> [What needs to be done]:
Please print each record that follows precisely as it appears.

START Input material

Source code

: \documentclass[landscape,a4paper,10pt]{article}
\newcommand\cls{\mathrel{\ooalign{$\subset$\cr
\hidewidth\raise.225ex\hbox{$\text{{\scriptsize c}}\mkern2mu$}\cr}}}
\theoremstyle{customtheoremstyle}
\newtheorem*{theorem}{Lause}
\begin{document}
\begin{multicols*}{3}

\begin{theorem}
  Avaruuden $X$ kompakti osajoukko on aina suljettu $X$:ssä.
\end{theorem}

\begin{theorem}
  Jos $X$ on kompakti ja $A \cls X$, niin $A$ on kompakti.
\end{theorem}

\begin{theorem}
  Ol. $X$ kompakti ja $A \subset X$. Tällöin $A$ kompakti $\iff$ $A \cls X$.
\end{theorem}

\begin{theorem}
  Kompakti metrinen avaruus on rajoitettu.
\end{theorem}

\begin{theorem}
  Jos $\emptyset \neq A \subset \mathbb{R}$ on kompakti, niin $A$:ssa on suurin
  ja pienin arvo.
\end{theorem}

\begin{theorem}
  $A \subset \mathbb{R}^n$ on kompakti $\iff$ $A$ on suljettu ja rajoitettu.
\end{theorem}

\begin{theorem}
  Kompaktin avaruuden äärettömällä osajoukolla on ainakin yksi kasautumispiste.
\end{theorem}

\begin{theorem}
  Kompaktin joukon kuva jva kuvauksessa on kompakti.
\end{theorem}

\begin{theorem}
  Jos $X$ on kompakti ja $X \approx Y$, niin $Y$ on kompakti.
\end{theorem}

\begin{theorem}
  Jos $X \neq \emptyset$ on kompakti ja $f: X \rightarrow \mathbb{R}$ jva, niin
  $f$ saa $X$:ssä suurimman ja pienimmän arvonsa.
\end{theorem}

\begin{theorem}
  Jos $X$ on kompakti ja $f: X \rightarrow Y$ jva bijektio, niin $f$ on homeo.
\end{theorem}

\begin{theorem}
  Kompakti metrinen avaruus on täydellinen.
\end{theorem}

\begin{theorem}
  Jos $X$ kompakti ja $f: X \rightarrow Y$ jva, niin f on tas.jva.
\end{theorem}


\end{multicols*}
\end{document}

END Input material

> [Your solution]:
Source code

: \documentclass[landscape,a4paper,10pt]{article}
\newcommand\cls{\mathrel{\ooalign{$\subset$\cr
\hidewidth\raise.225ex\hbox{$\text{{\scriptsize c}}\mkern2mu$}\cr}}}
\theoremstyle{customtheoremstyle}
\newtheorem*{theorem}{Lause}
\begin{document}
\begin{multicols*}{3}

\begin{theorem}
  Avaruuden $X$ kompakti osajoukko on aina suljettu $X$:ssä.
\end{theorem}

\begin{theorem}
  Jos $X$ on kompakti ja $A \cls X$, niin $A$ on kompakti.
\end{theorem}

\begin{theorem}
  Ol. $X$ kompakti ja $A \subset X$. Tällöin $A$ kompakti $\iff$ $A \cls X$.
\end{theorem}

\begin{theorem}
  Kompakti metrinen avaruus on rajoitettu.
\end{theorem}

\begin{theorem}
  Jos $\emptyset \neq A \subset \mathbb{R}$ on kompakti, niin $A$:ssa on suurin
  ja pienin arvo.
\end{theorem}

\begin{theorem}
  $A \subset \mathbb{R}^n$ on kompakti $\iff$ $A$ on suljettu ja rajoitettu.
\end{theorem}

\begin{theorem}
  Kompaktin avaruuden äärettömällä osajoukolla on ainakin yksi kasautumispiste.
\end{theorem}

\begin{theorem}
  Kompaktin joukon kuva jva kuvauksessa on kompakti.
\end{theorem}

\begin{theorem}
  Jos $X$ on kompakti ja $X \approx Y$, niin $Y$ on kompakti.
\end{theorem}

\begin{theorem}
  Jos $X \neq \emptyset$ on kompakti ja $f: X \rightarrow \mathbb{R}$ jva, niin
  $f$ saa $X$:ssä suurimman ja pienimmän arvonsa.
\end{theorem}

\begin{theorem}
  Jos $X$ on kompakti ja $f: X \rightarrow Y$ jva bijektio, niin $f$ on homeo.
\end{theorem}

\begin{theorem}
  Kompakti metrinen avaruus on täydellinen.
\end{theorem}

\begin{theorem}
  Jos $X$ kompakti ja $f: X \rightarrow Y$ jva, niin f on tas.jva.
\end{theorem}


\end{multicols*}
\end{document}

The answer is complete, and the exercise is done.